Create a Highly Scalable Image Processing Service on AWS Lambda and API Gateway in 10 Minutes


Like all serverless articles I need to start this one with an explanation on what is serverless.

Serverless is not serverless, it’s just thinking about servers, less.

Now with that out of the way, let’s see how you can get a simple Python 3.6 application running that

  • converts an input photo into a black and white photo
  • has OpenCV Python dependency

accessible through an API that

  • accepts binary data payload (jpeg)
  • returns binary data payload (jpeg)

all without

  • provisioning a server
  • paying for it*

*Unless your traffic exceeds the generous Lambda free pricing tier.

First make sure you have Docker installed.

For this example we’ll use a service from AWS called Lambda that allows us to deploy our function and its dependencies and easily connect it to an API. In order to create the API we’ll use API Gateway — service also provided by AWS.

For the simplicity of this tutorial we’ll deploy our code by uploading it to Lambda via the AWS Web Console. We’ll also write our function code inside the AWS console to keep things simple. In any serious case you would do deployments via AWS CLI.

  1. Start by logging in to the AWS Console and search for Lambda.

2. Click on Create function.

3. Set up the function parametres.
We’re naming our function lambda-demo. Make sure to pick Python 3.6 as the Runtime and create a new role from AWS policy templates.

4. After creating the function, you’ll be given some template code in the Lambda console.

import json
def lambda_handler(event, context):
# TODO implement
return {
'statusCode': 200,
'body': json.dumps('Hello from Lambda!')
}

You can invoke this function right away by configuring a test event. Click on Test and configure the first test event. For the purposes of this article, the default tempate works fine.

After creating the test event, click on Test. You should receive the following in the function logs:

{
"statusCode": 200,
"body": "\"Hello from Lambda!\""
}

Brilliant.

Now let’s create something more useful than that.

Let’s build a function that takes an image as input and turns it to grayscale. We will be using OpenCV for that, specifically its Python bindings.
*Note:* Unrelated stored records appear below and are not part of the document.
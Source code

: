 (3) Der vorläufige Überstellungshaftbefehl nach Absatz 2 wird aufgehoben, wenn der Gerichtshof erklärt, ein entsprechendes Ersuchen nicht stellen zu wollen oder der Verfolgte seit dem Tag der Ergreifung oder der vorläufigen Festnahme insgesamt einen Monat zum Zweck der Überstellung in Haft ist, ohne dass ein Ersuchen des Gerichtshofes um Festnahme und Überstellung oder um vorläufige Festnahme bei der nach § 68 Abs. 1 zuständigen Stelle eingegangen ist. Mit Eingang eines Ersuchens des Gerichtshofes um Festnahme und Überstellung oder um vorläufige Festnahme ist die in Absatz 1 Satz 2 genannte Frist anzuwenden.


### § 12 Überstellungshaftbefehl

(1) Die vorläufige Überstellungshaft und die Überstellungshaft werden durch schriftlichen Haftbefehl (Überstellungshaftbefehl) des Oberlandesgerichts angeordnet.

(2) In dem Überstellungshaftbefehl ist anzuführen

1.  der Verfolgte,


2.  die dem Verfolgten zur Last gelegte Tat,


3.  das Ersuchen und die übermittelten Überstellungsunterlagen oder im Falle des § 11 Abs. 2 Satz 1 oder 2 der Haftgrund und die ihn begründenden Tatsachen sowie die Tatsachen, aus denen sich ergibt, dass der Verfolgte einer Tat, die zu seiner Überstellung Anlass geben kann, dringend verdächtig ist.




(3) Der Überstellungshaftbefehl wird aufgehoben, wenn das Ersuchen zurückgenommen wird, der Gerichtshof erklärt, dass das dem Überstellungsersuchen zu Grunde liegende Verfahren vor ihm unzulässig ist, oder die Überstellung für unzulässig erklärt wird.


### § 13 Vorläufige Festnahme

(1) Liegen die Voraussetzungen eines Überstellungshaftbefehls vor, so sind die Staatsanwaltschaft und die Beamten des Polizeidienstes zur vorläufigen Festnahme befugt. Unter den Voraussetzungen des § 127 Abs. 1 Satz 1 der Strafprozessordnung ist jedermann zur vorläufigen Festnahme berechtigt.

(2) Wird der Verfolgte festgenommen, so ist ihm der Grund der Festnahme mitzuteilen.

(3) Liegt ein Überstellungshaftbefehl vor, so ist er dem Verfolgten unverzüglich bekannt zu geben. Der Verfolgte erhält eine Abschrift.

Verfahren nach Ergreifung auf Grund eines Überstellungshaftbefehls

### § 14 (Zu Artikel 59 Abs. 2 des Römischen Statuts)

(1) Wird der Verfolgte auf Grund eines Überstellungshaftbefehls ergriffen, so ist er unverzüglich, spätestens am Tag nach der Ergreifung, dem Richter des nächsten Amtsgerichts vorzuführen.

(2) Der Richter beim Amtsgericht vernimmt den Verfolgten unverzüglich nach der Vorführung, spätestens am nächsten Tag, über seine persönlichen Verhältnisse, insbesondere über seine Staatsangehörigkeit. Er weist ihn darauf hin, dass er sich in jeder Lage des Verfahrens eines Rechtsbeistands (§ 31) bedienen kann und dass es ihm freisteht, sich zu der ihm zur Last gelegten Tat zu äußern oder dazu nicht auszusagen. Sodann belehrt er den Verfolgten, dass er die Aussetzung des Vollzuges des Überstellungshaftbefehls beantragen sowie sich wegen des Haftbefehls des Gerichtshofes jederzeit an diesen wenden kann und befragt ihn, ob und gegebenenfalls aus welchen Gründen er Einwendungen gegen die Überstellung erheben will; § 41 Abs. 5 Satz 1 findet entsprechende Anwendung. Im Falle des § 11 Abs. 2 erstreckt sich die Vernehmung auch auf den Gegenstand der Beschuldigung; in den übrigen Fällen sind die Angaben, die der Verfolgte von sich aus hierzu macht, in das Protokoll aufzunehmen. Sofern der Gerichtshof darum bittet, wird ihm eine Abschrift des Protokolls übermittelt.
Although using OpenCV might be overkill for such a task, it demonstrates how such a useful library can be included in your Lambda environment with relative ease.

We will now

  1. Generate a Lambda-ready Python package for OpenCV.
  2. Upload that package into Lambda Layers so it can be used in any function you build.
  3. Import OpenCV to our Lambda function.

I’ve put together a dead simple tool — a Docker image that can gather any pip package and generate a .ZIP we can upload to Lambda Layers. If you want to explore the tool you can find it from LambdaZipper.

If you have Docker installed you can open your terminal and just run

docker run --rm -v $(pwd):/package tiivik/lambdazipper opencv-python

That’s it! In your current working directory you’ll find opencv-python.zip

One of the most useful serverless toolkits is serverless. However we are not going to use it in this example. Re-inventing the wheel is rarely a good idea, with an exception when you want to learn how things work under the hood. Although mature frameworks such as serverless exist, it is a good idea to dig into some of the core functionalities these frameworks abstract.

Let’s explore what the tool abstracted from us.

If you take a look at package.sh then you can see that it performed a pip install command with opencv-python argument. All that was executed in amazonlinux:2017.03 environment that, to some extent, mimics the AWS Lambda environment. You can explore the execution environment in the Dockerfile.

Let’s upload the opencv-python.zip to Lambda Layers so we can use that package from now on in all our functions. Think of Layers as data that can be used in any function you write. This can be Python modules, code snippets, binary files or anything.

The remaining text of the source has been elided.